Arrest Ogem II

Uit Wikipedia, de vrije encyclopedie
Ogem II
Datum 10 januari 1990
Instantie Hoge Raad der Nederlanden
Rechters J.C.J. van Vucht, C.H.M. Jansen, G. van der Linde, J.F. Bellaart, E. Korthals Altes
Adv.-gen. M.R. Mok
Soort zaak   civiel
Procedure cassatie
Wetgeving 6 EVRM; 2:319 BW (oud); 2:345, 355, 359 BW; 426, 429I Rv
Onderwerp   enquêterecht
Vindplaats   NJ 1990/466, m.nt. J.M.M. Maeijer
V-N 1991/1382, 18
ECLI   ECLI:NL:HR:1990:AC1234

Het arrest Ogem II (HR 10 januari 1990, NJ 1990/466), ook aangeduid als Ogem-arrest is een baanbrekend arrest van de Nederlandse Hoge Raad dat van belang is voor het enquêterecht bij kapitaalvennootschappen.

Casus[bewerken | brontekst bewerken]

Ogem Holding NV was een energie- en bouwbedrijf. De zaken gaan niet goed. Op 28 juli 1983 verzoeken vier aandeelhouders van Ogem alsmede de Vereniging van Effectenbezitters de ondernemingskamer om het instellen van een enquête naar het beleid en de gang van zaken bij Ogem in de periode 1970-1983. Zij doen dat op basis van het enquêterecht (2:344-359 BW). Op 1 november 1983 wordt Ogem failliet verklaard. Op 22 december 1983 gelast de ondernemingskamer het onderzoek waar de aandeelhouders om gevraagd hadden – de uitspraak Ogem I (OK 22-12-1983, NJ 1985, 383).

Rechtsvraag[bewerken | brontekst bewerken]

Het enquêterecht lijkt vooral bedoeld om bij gebleken wanbeleid voorzieningen te treffen zoals het aanstellen van tijdelijke bestuurders of vernietigen van besluiten (2:355-357 BW). In geval van (dreigend) faillissement zijn dergelijke voorzieningen niet meer mogelijk of niet meer zinvol. In deze complexe zaak is vooral de volgende vraag van belang voor de rechtsvorming: kan er om een enquête worden verzocht op het moment dat een vennootschap al failliet is verklaard?

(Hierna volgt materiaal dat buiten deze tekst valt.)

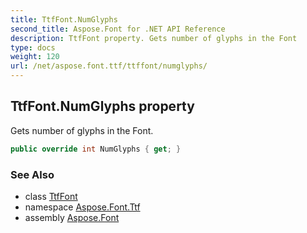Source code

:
 ```yaml
---
title: TtfFont.NumGlyphs
second_title: Aspose.Font for .NET API Reference
description: TtfFont property. Gets number of glyphs in the Font
type: docs
weight: 120
url: /net/aspose.font.ttf/ttffont/numglyphs/
---
```

## TtfFont.NumGlyphs property

Gets number of glyphs in the Font.

```csharp
public override int NumGlyphs { get; }
```

### See Also

* class [TtfFont](../)
* namespace [Aspose.Font.Ttf](../../ttffont/)
* assembly [Aspose.Font](../../../)


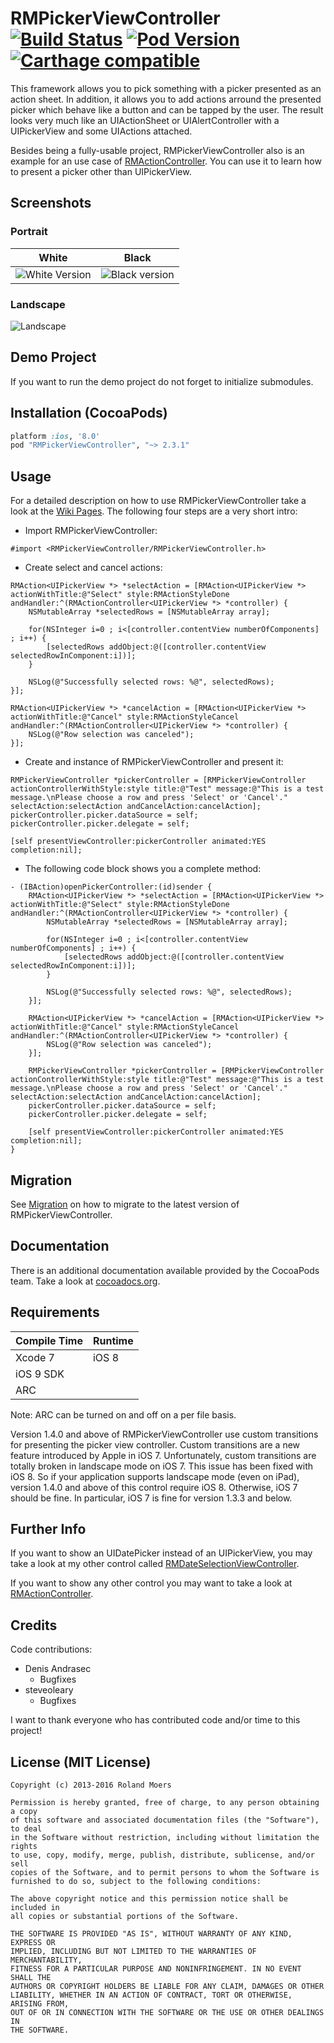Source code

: RMPickerViewController [![Build Status](https://travis-ci.org/CooperRS/RMPickerViewController.svg?branch=master)](https://travis-ci.org/CooperRS/RMPickerViewController/) [![Pod Version](https://img.shields.io/cocoapods/v/RMPickerViewController.svg)](https://cocoapods.org/pods/RMPickerViewController) [![Carthage compatible](https://img.shields.io/badge/Carthage-compatible-4BC51D.svg?style=flat)](https://github.com/Carthage/Carthage)
=============================

This framework allows you to pick something with a picker presented as an action sheet. In addition, it allows you to add actions arround the presented picker which behave like a button and can be tapped by the user. The result looks very much like an UIActionSheet or UIAlertController with a UIPickerView and some UIActions attached.

Besides being a fully-usable project, RMPickerViewController also is an example for an use case of [RMActionController](https://github.com/CooperRS/RMActionController). You can use it to learn how to present a picker other than UIPickerView.

## Screenshots

### Portrait

| White | Black |
|:-----:|:-----:|
|![White Version](https://raw.githubusercontent.com/CooperRS/RMPickerViewController/gh-pages/images/Blur-Screen1.png)|![Black version](https://raw.githubusercontent.com/CooperRS/RMPickerViewController/gh-pages/images/Blur-Screen3.png)|

### Landscape

![Landscape](https://raw.githubusercontent.com/CooperRS/RMPickerViewController/gh-pages/images/Blur-Screen2.png)

## Demo Project
If you want to run the demo project do not forget to initialize submodules.

## Installation (CocoaPods)
```ruby
platform :ios, '8.0'
pod "RMPickerViewController", "~> 2.3.1"
```

## Usage

For a detailed description on how to use RMPickerViewController take a look at the [Wiki Pages](https://github.com/CooperRS/RMPickerViewController/wiki). The following four steps are a very short intro:

* Import RMPickerViewController:

```objc
#import <RMPickerViewController/RMPickerViewController.h>
```

* Create select and cancel actions:

```objc
RMAction<UIPickerView *> *selectAction = [RMAction<UIPickerView *> actionWithTitle:@"Select" style:RMActionStyleDone andHandler:^(RMActionController<UIPickerView *> *controller) {
    NSMutableArray *selectedRows = [NSMutableArray array];
    
    for(NSInteger i=0 ; i<[controller.contentView numberOfComponents] ; i++) {
        [selectedRows addObject:@([controller.contentView selectedRowInComponent:i])];
    }
    
    NSLog(@"Successfully selected rows: %@", selectedRows);
}];

RMAction<UIPickerView *> *cancelAction = [RMAction<UIPickerView *> actionWithTitle:@"Cancel" style:RMActionStyleCancel andHandler:^(RMActionController<UIPickerView *> *controller) {
    NSLog(@"Row selection was canceled");
}];
```

* Create and instance of RMPickerViewController and present it:

```objc
RMPickerViewController *pickerController = [RMPickerViewController actionControllerWithStyle:style title:@"Test" message:@"This is a test message.\nPlease choose a row and press 'Select' or 'Cancel'." selectAction:selectAction andCancelAction:cancelAction];
pickerController.picker.dataSource = self;
pickerController.picker.delegate = self;

[self presentViewController:pickerController animated:YES completion:nil];
```

* The following code block shows you a complete method:

```objc
- (IBAction)openPickerController:(id)sender {
    RMAction<UIPickerView *> *selectAction = [RMAction<UIPickerView *> actionWithTitle:@"Select" style:RMActionStyleDone andHandler:^(RMActionController<UIPickerView *> *controller) {
        NSMutableArray *selectedRows = [NSMutableArray array];
    
        for(NSInteger i=0 ; i<[controller.contentView numberOfComponents] ; i++) {
            [selectedRows addObject:@([controller.contentView selectedRowInComponent:i])];
        }
        
        NSLog(@"Successfully selected rows: %@", selectedRows);
    }];
    
    RMAction<UIPickerView *> *cancelAction = [RMAction<UIPickerView *> actionWithTitle:@"Cancel" style:RMActionStyleCancel andHandler:^(RMActionController<UIPickerView *> *controller) {
        NSLog(@"Row selection was canceled");
    }];
    
    RMPickerViewController *pickerController = [RMPickerViewController actionControllerWithStyle:style title:@"Test" message:@"This is a test message.\nPlease choose a row and press 'Select' or 'Cancel'." selectAction:selectAction andCancelAction:cancelAction];
    pickerController.picker.dataSource = self;
    pickerController.picker.delegate = self;
    
    [self presentViewController:pickerController animated:YES completion:nil];
}
```

## Migration

See [Migration](https://github.com/CooperRS/RMPickerViewController/wiki/Migration) on how to migrate to the latest version of RMPickerViewController.

## Documentation
There is an additional documentation available provided by the CocoaPods team. Take a look at [cocoadocs.org](http://cocoadocs.org/docsets/RMPickerViewController/).

## Requirements

| Compile Time  | Runtime       |
| :------------ | :------------ |
| Xcode 7       | iOS 8         |
| iOS 9 SDK     |               |
| ARC           |               |

Note: ARC can be turned on and off on a per file basis.

Version 1.4.0 and above of RMPickerViewController use custom transitions for presenting the picker view controller. Custom transitions are a new feature introduced by Apple in iOS 7. Unfortunately, custom transitions are totally broken in landscape mode on iOS 7. This issue has been fixed with iOS 8. So if your application supports landscape mode (even on iPad), version 1.4.0 and above of this control require iOS 8. Otherwise, iOS 7 should be fine. In particular, iOS 7 is fine for version 1.3.3 and below.

## Further Info
If you want to show an UIDatePicker instead of an UIPickerView, you may take a look at my other control called [RMDateSelectionViewController](https://github.com/CooperRS/RMDateSelectionViewController).

If you want to show any other control you may want to take a look at [RMActionController](https://github.com/CooperRS/RMActionController).

## Credits
Code contributions:
* Denis Andrasec
	* Bugfixes
* steveoleary
	* Bugfixes

I want to thank everyone who has contributed code and/or time to this project!

## License (MIT License)

```
Copyright (c) 2013-2016 Roland Moers

Permission is hereby granted, free of charge, to any person obtaining a copy
of this software and associated documentation files (the "Software"), to deal
in the Software without restriction, including without limitation the rights
to use, copy, modify, merge, publish, distribute, sublicense, and/or sell
copies of the Software, and to permit persons to whom the Software is
furnished to do so, subject to the following conditions:

The above copyright notice and this permission notice shall be included in
all copies or substantial portions of the Software.

THE SOFTWARE IS PROVIDED "AS IS", WITHOUT WARRANTY OF ANY KIND, EXPRESS OR
IMPLIED, INCLUDING BUT NOT LIMITED TO THE WARRANTIES OF MERCHANTABILITY,
FITNESS FOR A PARTICULAR PURPOSE AND NONINFRINGEMENT. IN NO EVENT SHALL THE
AUTHORS OR COPYRIGHT HOLDERS BE LIABLE FOR ANY CLAIM, DAMAGES OR OTHER
LIABILITY, WHETHER IN AN ACTION OF CONTRACT, TORT OR OTHERWISE, ARISING FROM,
OUT OF OR IN CONNECTION WITH THE SOFTWARE OR THE USE OR OTHER DEALINGS IN
THE SOFTWARE.
```
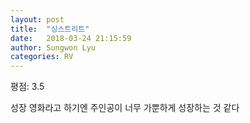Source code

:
 ```yaml
---
layout: post
title:  "싱스트리트"
date:   2018-03-24 21:15:59
author: Sungwon Lyu
categories: RV
---
```


평점: 3.5

성장 영화라고 하기엔 주인공이 너무 가뿐하게 성장하는 것 같다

En wat is het doel en de strekking van het enquêterecht?

De Hoge Raad[bewerken | brontekst bewerken]

De Hoge Raad stelt:

4.1. (...) dat de wetgever blijkens de ontstaansgeschiedenis van de regeling van het enquêterecht (...) als doeleinden van een enquête niet slechts heeft beschouwd de sanering van en het herstel van gezonde verhoudingen door maatregelen van reorganisatorische aard binnen de onderneming van de betrokken rechtspersoon, maar tevens de opening van zaken en de vaststelling bij wie de verantwoordelijkheid berust voor mogelijk blijkend wanbeleid, terwijl bovendien van de mogelijkheid van de instelling van een enquête een preventieve werking zou kunnen uitgaan. Dit brengt mede dat het de [ondernemingskamer (OK)] vrijstaat om in voorkomende gevallen te volstaan met de uitspraak dat gebleken is van wanbeleid bij de betrokken rechtspersoon, zonder tevens (...) voorzieningen te treffen.

Het gegeven dat de rechtspersoon surseance van betaling heeft verkregen of in staat van faillissement verklaard is, sluit de mogelijkheid van enquête derhalve niet uit.

Tevens is relevant de rechtsoverweging 7.3, waarin de Hoge Raad aangeeft dat er sprake is van wanbeleid, wanneer er wordt gehandeld in strijd met 'elementaire beginselen van verantwoord ondernemerschap'.

Relevantie[bewerken | brontekst bewerken]

Het Ogem II-arrest is van belang voor het enquêterecht bij een faillerende vennootschap. Het feit dat de vennootschap failliet is of dreigt te gaan, doet aan de mogelijkheid van een enquêterecht niet af. Naast het treffen van voorzieningen kan een dergelijk onderzoek namelijk ook een verklaring opleveren dat sprake is geweest van wanbeleid.